**What to work on**
What is needed here is an exact repetition of the records below, beginning at the line that has "Health Points / Display player health points" and stopping after the line that has "Team / Set the team display color".
══ Data for the task
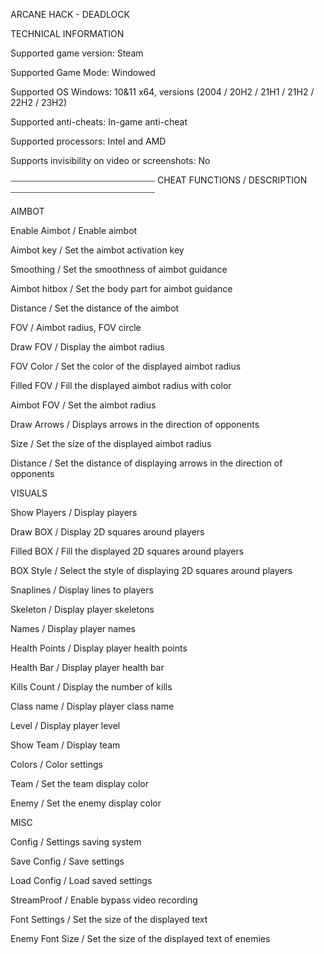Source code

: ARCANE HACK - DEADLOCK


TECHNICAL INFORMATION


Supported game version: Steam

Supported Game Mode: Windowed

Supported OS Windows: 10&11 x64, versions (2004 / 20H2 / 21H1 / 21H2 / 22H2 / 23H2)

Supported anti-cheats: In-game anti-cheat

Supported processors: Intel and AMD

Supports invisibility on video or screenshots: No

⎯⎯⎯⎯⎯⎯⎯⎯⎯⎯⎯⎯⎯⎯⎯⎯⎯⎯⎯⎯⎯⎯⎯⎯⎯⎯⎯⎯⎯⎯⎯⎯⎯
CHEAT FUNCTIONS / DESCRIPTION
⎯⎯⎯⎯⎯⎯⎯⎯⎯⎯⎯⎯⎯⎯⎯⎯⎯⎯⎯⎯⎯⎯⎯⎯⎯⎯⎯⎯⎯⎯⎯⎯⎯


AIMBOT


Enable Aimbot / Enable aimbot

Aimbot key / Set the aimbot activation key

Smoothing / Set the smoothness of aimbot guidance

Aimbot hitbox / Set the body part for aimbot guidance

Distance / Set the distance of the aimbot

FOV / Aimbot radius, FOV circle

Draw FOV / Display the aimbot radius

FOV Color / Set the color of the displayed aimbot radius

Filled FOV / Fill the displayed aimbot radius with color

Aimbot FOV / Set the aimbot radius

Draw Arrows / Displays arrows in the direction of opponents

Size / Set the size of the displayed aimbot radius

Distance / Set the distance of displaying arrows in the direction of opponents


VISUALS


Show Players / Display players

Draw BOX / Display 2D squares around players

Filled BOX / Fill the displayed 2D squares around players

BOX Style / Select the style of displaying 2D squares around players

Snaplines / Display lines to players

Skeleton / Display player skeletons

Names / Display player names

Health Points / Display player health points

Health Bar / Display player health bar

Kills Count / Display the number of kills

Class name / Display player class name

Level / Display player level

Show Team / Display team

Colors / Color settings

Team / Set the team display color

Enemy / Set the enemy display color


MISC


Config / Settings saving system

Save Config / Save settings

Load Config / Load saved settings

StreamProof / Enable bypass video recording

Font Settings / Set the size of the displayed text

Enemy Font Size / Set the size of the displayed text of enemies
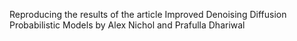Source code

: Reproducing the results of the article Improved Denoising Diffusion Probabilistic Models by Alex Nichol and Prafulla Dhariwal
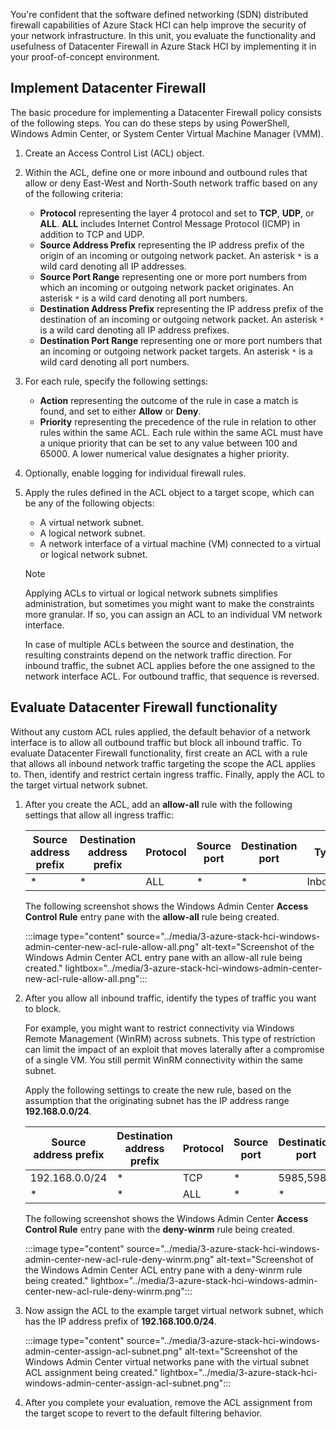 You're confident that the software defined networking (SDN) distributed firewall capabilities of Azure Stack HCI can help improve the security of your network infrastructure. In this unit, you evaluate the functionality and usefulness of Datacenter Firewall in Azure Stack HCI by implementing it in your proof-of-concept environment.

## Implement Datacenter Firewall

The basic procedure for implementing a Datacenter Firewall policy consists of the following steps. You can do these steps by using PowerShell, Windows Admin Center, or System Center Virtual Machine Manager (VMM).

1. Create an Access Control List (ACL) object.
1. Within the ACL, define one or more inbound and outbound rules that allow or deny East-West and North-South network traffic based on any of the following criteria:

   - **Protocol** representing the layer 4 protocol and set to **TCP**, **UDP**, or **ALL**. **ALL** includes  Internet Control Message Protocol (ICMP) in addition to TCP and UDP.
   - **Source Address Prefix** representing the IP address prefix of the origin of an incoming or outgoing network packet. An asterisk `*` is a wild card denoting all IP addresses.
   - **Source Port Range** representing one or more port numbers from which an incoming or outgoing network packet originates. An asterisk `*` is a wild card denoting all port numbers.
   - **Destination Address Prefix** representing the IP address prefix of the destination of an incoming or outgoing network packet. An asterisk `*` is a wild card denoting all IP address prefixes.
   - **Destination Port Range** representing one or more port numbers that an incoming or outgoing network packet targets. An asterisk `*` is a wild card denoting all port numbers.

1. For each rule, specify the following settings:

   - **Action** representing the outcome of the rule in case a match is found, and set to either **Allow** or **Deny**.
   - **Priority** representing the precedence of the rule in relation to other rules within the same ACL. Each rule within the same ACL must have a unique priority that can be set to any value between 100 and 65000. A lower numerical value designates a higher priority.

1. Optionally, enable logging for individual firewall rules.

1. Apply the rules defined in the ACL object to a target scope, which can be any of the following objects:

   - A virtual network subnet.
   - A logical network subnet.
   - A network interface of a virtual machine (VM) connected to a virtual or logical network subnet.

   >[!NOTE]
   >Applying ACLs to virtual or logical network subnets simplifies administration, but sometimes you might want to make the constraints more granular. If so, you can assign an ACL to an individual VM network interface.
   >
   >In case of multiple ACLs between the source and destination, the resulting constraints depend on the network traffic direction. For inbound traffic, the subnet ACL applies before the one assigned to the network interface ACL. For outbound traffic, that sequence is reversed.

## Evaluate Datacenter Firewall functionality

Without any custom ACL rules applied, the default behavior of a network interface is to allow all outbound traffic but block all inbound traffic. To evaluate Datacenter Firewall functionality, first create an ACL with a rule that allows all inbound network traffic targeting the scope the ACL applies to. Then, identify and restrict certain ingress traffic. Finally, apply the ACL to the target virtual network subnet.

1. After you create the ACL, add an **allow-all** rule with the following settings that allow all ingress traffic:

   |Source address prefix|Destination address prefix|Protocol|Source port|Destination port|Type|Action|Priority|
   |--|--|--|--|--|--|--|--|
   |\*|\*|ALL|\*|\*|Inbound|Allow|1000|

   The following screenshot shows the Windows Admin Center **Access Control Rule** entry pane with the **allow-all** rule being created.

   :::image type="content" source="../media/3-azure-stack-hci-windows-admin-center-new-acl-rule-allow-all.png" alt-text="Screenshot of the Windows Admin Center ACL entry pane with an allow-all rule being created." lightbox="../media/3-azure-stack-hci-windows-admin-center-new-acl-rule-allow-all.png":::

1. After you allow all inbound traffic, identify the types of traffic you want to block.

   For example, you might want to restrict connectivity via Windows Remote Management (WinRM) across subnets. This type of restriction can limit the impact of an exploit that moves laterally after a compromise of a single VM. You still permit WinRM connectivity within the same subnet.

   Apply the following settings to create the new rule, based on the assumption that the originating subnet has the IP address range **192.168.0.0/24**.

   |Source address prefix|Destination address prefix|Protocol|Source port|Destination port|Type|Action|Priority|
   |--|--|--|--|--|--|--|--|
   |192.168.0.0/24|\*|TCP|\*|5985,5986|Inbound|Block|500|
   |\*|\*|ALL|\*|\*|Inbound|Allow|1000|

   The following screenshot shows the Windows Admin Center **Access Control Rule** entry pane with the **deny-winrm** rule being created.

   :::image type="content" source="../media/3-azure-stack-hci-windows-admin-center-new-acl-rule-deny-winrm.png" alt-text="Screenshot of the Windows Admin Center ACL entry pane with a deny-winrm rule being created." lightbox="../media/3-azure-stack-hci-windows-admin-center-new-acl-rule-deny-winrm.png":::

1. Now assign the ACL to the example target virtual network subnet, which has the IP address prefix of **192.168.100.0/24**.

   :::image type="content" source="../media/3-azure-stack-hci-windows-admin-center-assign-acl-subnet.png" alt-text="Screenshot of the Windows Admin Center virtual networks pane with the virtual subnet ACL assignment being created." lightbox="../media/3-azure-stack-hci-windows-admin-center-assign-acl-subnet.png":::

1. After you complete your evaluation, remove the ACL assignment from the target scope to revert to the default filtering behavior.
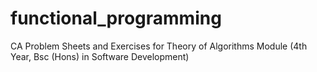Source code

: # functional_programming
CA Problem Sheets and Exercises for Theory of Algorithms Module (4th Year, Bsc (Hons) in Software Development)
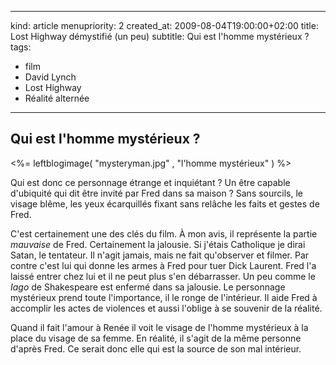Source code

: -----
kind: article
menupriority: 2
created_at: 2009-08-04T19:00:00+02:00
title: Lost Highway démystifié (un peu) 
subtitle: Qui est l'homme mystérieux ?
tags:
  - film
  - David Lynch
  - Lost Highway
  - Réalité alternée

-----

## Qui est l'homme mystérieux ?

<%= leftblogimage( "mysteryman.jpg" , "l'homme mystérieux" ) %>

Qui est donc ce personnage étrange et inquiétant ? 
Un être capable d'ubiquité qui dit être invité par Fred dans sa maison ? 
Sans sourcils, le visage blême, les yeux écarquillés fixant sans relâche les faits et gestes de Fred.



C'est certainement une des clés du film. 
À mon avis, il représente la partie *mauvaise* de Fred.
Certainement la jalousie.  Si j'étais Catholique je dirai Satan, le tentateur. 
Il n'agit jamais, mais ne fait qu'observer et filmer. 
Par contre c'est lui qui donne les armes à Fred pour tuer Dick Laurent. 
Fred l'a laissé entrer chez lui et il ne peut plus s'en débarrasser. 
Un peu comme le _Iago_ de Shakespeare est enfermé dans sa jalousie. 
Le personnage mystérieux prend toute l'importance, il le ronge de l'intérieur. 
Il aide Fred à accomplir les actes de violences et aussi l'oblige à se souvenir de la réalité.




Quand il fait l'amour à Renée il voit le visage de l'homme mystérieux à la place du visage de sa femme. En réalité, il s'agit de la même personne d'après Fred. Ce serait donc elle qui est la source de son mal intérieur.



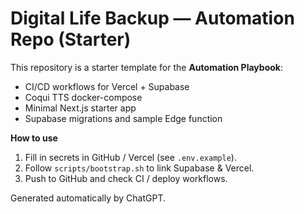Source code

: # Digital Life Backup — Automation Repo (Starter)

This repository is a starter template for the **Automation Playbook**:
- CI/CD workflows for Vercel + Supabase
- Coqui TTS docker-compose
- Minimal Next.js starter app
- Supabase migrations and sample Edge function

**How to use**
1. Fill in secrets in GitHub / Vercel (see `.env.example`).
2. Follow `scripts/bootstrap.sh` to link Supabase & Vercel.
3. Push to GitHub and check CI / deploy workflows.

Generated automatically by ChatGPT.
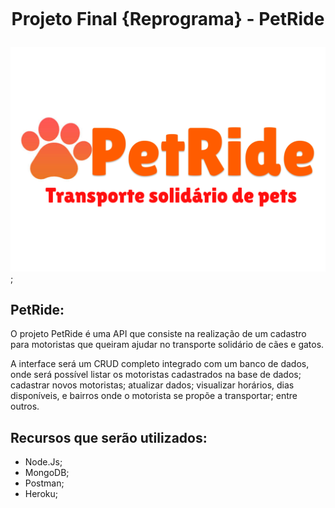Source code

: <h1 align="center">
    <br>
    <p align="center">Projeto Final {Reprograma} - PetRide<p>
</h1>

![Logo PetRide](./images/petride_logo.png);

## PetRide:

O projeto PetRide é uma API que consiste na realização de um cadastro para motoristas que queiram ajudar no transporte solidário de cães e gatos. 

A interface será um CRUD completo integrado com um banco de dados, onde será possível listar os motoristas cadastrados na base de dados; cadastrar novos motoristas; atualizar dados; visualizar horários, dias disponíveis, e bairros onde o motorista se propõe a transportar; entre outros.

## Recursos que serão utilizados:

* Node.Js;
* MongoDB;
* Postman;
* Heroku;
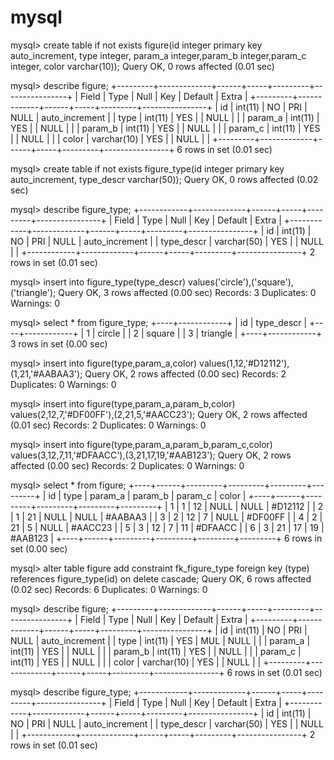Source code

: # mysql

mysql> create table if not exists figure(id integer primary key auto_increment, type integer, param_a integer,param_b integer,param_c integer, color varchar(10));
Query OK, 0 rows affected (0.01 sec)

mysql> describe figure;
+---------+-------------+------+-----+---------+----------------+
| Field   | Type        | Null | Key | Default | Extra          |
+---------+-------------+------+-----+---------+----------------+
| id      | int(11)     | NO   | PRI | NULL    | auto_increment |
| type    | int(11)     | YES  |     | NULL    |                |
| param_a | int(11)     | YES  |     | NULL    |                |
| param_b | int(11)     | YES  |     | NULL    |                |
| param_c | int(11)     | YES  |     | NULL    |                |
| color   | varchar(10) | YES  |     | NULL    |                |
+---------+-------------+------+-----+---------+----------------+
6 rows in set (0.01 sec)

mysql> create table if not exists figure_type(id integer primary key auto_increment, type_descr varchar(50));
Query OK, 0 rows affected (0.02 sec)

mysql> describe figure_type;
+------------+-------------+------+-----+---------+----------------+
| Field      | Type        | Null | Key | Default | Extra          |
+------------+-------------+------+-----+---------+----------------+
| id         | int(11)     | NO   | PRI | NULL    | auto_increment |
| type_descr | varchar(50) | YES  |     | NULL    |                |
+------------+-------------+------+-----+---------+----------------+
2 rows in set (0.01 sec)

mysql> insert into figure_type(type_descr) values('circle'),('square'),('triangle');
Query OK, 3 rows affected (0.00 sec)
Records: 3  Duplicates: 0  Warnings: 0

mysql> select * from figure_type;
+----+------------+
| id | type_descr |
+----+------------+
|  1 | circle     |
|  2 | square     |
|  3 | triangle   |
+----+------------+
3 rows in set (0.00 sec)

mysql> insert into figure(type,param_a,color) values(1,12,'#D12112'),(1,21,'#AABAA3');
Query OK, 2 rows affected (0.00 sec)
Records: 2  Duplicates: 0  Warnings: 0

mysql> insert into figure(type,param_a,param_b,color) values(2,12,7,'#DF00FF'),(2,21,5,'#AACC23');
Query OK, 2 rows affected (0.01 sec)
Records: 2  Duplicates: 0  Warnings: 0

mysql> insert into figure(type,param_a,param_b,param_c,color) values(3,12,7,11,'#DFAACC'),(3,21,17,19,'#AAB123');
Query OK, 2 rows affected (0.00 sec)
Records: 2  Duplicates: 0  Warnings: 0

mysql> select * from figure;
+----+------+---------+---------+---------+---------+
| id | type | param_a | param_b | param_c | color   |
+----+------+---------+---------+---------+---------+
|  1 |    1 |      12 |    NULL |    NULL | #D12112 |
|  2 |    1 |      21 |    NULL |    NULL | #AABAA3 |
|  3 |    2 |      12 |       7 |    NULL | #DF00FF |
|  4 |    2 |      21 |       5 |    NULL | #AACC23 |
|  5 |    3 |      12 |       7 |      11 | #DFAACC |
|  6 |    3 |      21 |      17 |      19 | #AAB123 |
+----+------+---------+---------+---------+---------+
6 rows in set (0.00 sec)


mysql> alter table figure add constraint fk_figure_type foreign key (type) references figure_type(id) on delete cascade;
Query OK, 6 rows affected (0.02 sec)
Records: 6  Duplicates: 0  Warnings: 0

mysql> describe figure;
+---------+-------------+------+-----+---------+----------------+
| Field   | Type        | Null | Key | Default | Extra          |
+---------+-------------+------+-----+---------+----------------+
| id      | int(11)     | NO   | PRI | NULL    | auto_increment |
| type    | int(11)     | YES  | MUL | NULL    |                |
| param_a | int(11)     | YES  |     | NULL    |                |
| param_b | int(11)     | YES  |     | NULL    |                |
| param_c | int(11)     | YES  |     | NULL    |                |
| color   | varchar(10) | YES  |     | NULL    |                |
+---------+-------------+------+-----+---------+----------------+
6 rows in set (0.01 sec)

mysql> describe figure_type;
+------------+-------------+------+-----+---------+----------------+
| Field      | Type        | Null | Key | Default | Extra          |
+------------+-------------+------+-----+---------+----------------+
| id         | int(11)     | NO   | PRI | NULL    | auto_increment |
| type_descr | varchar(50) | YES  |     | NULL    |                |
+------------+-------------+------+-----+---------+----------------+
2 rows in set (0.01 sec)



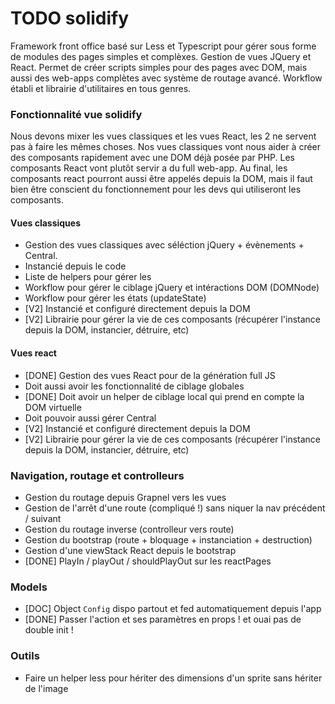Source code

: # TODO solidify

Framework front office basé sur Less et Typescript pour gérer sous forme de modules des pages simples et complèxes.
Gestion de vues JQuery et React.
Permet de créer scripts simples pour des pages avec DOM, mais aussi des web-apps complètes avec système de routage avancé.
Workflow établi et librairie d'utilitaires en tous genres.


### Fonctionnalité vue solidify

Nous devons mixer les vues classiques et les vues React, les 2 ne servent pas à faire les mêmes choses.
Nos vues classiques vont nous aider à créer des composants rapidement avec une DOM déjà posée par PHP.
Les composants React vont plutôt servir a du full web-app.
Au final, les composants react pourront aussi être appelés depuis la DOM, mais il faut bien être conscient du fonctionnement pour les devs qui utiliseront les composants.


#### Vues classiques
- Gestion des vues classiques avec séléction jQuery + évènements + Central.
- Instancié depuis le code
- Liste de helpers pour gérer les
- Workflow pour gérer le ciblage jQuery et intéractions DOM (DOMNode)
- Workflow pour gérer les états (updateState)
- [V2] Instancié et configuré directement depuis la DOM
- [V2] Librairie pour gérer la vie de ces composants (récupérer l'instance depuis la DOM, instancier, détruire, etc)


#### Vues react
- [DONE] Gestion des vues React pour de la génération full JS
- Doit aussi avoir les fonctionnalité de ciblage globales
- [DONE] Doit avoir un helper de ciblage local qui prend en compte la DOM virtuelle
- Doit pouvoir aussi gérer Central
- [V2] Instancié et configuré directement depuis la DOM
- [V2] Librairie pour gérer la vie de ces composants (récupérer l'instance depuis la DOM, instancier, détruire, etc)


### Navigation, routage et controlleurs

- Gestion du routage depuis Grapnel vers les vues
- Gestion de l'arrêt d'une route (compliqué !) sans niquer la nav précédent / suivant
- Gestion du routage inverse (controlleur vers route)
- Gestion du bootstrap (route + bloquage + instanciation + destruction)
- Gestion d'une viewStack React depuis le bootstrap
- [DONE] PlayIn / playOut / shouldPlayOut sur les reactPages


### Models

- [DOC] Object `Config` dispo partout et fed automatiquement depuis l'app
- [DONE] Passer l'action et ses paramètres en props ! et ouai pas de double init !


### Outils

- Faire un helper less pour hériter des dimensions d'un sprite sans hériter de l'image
════
**Reply to the exercise**
Health Points / Display player health points

Health Bar / Display player health bar

Kills Count / Display the number of kills

Class name / Display player class name

Level / Display player level

Show Team / Display team

Colors / Color settings

Team / Set the team display color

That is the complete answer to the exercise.